Assignment.
Take each line of the material that includes "histogram" and copy it.

*** Opening of Dataset content ***

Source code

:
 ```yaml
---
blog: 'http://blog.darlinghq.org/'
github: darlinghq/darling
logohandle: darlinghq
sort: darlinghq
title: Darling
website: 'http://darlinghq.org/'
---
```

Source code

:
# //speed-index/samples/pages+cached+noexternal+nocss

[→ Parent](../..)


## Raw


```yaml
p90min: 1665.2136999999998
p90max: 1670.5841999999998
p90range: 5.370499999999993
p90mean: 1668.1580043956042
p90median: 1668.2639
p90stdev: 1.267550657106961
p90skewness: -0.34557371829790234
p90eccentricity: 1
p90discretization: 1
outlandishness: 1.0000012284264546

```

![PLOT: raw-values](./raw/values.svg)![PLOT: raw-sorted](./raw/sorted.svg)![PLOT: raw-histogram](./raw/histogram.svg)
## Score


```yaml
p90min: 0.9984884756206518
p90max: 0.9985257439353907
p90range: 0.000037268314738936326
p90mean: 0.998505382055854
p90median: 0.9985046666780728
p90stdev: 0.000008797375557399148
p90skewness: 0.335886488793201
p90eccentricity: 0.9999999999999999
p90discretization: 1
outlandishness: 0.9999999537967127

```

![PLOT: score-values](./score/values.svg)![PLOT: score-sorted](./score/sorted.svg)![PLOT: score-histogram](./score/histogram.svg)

*** Close of Dataset content ***

Output.
![PLOT: raw-values](./raw/values.svg)![PLOT: raw-sorted](./raw/sorted.svg)![PLOT: raw-histogram](./raw/histogram.svg)
![PLOT: score-values](./score/values.svg)![PLOT: score-sorted](./score/sorted.svg)![PLOT: score-histogram](./score/histogram.svg)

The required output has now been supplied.